§ **ABOUT THIS EXERCISE**
What appears from the first line of the records below through the line containing "vim-plug is simple" must be reproduced verbatim.

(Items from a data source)
◇ ◇ ◇ ◇ ◇ ◇ ◇

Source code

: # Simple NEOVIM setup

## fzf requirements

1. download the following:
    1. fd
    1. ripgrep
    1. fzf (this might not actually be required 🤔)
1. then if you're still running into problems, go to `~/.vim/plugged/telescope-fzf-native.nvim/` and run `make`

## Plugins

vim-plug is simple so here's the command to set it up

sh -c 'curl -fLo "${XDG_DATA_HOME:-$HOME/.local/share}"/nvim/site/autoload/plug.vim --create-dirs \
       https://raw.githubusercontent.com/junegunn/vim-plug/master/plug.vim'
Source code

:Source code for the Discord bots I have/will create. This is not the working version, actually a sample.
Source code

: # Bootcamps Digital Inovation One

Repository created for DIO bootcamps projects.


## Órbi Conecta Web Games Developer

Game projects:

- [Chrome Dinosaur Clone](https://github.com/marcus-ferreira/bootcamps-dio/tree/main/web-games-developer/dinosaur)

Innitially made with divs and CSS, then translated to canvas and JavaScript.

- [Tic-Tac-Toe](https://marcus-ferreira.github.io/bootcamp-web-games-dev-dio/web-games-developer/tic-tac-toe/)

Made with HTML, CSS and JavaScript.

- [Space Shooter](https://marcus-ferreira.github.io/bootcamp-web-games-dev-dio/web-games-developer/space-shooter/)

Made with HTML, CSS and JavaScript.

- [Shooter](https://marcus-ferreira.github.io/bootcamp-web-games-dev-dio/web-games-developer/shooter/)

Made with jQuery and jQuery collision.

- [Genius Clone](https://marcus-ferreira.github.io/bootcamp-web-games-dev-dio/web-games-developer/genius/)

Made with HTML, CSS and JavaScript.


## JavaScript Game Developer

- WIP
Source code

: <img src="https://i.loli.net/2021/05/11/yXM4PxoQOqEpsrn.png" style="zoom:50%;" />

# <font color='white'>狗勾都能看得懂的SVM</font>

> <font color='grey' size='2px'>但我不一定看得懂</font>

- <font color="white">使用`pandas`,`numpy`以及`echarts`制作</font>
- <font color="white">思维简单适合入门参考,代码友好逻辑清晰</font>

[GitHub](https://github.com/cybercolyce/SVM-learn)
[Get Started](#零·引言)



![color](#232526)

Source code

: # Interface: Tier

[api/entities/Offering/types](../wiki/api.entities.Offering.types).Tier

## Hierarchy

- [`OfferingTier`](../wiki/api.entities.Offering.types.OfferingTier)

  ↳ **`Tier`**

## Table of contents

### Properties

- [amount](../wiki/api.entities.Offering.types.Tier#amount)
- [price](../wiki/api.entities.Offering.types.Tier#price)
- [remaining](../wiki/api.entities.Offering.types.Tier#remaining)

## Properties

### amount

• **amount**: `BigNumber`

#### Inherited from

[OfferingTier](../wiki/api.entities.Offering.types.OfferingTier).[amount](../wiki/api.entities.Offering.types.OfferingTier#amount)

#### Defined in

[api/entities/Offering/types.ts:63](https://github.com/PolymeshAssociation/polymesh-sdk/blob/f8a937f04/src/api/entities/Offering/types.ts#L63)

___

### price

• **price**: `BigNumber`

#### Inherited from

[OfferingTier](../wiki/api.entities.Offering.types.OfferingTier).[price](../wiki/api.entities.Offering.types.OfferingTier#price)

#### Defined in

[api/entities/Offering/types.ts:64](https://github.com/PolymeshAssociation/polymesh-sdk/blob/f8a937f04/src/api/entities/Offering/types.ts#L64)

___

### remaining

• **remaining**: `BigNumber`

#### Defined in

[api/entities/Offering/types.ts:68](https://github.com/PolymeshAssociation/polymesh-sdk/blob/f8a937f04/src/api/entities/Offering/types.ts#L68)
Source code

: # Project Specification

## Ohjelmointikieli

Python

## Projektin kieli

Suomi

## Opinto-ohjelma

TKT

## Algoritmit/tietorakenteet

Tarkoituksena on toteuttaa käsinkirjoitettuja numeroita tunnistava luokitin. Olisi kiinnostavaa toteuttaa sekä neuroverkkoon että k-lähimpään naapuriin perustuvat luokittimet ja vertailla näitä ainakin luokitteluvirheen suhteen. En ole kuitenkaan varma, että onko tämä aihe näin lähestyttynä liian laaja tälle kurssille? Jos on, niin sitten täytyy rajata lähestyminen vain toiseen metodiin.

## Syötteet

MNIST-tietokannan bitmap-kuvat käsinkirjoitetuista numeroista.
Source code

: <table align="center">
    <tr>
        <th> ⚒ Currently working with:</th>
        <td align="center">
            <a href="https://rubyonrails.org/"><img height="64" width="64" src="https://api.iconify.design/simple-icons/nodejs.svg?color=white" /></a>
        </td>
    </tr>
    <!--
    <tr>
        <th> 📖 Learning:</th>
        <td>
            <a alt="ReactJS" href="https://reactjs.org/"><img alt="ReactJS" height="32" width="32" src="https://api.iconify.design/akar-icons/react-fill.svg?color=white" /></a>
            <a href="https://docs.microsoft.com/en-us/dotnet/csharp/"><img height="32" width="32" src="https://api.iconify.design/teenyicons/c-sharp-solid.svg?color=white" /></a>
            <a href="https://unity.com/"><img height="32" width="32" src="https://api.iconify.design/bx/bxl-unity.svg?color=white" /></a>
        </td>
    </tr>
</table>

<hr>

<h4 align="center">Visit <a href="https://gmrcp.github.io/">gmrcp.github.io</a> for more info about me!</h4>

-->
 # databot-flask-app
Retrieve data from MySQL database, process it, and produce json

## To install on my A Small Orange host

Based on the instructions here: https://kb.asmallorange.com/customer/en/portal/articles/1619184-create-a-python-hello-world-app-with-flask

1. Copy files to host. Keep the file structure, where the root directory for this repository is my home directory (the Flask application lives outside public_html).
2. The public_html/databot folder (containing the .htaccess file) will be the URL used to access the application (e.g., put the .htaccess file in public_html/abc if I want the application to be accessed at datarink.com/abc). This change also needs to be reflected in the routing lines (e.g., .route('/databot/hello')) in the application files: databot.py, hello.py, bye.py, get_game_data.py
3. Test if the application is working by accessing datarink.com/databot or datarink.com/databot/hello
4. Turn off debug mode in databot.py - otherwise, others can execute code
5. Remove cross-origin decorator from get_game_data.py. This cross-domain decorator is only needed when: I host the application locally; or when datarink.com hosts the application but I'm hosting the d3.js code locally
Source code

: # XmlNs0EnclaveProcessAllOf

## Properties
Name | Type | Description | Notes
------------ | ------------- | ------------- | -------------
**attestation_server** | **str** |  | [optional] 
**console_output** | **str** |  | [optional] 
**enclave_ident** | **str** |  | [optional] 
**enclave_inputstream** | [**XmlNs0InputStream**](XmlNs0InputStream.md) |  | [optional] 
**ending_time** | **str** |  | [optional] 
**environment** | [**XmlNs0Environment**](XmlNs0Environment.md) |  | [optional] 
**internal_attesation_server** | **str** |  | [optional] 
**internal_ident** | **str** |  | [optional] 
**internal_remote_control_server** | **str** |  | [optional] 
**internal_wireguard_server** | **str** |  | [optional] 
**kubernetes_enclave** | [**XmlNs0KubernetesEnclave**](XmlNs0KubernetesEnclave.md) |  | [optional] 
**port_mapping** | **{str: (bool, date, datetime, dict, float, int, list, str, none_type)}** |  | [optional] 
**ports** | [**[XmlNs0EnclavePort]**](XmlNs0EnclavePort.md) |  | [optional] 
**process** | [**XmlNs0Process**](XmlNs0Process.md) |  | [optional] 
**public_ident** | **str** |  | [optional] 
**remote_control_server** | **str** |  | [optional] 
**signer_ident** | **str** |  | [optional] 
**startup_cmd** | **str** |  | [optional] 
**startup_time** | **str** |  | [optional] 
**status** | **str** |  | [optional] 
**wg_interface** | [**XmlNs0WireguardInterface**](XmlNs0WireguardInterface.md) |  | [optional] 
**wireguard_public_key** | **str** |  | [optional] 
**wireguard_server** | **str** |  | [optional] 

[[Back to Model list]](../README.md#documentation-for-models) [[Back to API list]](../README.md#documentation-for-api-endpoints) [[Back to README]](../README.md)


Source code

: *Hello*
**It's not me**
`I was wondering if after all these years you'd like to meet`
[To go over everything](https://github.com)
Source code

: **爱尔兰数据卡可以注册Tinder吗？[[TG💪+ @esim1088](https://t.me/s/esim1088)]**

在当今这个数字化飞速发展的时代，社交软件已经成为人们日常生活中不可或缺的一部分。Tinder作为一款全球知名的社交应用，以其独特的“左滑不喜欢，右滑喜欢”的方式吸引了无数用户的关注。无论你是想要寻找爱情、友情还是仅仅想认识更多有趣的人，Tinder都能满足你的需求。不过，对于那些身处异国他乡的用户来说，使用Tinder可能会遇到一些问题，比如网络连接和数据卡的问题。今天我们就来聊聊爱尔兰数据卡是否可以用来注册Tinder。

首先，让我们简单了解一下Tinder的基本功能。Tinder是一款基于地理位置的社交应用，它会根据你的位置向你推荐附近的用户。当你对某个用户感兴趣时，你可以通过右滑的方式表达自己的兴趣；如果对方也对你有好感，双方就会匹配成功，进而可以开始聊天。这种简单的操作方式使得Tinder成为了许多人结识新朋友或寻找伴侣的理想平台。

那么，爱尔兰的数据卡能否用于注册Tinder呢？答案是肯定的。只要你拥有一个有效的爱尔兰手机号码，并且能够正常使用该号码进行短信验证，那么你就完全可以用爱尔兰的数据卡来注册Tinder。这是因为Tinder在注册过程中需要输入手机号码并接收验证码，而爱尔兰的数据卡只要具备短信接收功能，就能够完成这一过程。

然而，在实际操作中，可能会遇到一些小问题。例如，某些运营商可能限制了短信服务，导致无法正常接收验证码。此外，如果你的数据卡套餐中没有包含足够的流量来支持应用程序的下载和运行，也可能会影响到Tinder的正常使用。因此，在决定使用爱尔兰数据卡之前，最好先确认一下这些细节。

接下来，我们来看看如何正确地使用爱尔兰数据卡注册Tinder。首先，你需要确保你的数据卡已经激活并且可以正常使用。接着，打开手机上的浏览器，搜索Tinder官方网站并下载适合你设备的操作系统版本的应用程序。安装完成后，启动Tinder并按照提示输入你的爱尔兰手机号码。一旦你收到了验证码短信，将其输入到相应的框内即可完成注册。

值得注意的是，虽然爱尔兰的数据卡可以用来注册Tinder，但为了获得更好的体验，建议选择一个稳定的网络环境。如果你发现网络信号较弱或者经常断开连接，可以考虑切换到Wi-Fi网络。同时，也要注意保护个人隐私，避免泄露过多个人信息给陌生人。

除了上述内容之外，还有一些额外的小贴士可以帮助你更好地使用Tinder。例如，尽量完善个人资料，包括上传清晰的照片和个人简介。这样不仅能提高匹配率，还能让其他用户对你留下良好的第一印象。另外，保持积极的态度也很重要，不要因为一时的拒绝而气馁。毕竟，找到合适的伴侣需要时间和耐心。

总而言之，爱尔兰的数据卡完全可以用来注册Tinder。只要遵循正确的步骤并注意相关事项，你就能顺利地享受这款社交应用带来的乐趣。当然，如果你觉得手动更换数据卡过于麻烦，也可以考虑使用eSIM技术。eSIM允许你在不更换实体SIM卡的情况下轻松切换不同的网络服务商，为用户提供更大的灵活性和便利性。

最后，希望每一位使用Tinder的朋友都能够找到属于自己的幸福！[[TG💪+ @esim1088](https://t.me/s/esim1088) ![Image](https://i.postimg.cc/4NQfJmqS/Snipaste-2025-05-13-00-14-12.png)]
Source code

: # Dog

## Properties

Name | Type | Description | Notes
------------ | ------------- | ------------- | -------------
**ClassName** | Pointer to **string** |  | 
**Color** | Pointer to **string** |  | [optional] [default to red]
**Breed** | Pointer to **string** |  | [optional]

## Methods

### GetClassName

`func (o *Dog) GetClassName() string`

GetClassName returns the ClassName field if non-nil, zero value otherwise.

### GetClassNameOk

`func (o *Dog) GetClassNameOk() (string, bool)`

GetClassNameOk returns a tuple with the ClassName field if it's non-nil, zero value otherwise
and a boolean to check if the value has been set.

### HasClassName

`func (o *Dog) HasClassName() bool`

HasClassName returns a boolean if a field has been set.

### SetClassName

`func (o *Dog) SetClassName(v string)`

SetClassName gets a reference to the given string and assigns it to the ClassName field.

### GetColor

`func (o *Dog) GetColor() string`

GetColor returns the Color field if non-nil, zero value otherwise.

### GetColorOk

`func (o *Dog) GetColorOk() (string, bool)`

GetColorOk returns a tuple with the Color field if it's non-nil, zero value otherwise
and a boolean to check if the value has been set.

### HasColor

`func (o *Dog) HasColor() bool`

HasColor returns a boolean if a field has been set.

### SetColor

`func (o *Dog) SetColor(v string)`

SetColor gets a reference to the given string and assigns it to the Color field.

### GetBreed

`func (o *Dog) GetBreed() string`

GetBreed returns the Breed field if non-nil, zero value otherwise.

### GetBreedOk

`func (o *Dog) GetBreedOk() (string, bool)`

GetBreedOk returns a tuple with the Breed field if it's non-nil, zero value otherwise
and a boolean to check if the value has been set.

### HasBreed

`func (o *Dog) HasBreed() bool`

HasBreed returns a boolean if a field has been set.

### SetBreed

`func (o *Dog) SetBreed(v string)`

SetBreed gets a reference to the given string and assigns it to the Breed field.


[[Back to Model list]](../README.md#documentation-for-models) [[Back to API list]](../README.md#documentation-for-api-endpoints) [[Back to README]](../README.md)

◇ ◇ ◇ ◇ ◇ ◇ ◇

§ **THE COMPLETED TASK**
Source code

: # Simple NEOVIM setup

## fzf requirements

1. download the following:
    1. fd
    1. ripgrep
    1. fzf (this might not actually be required 🤔)
1. then if you're still running into problems, go to `~/.vim/plugged/telescope-fzf-native.nvim/` and run `make`

## Plugins

vim-plug is simple so here's the command to set it up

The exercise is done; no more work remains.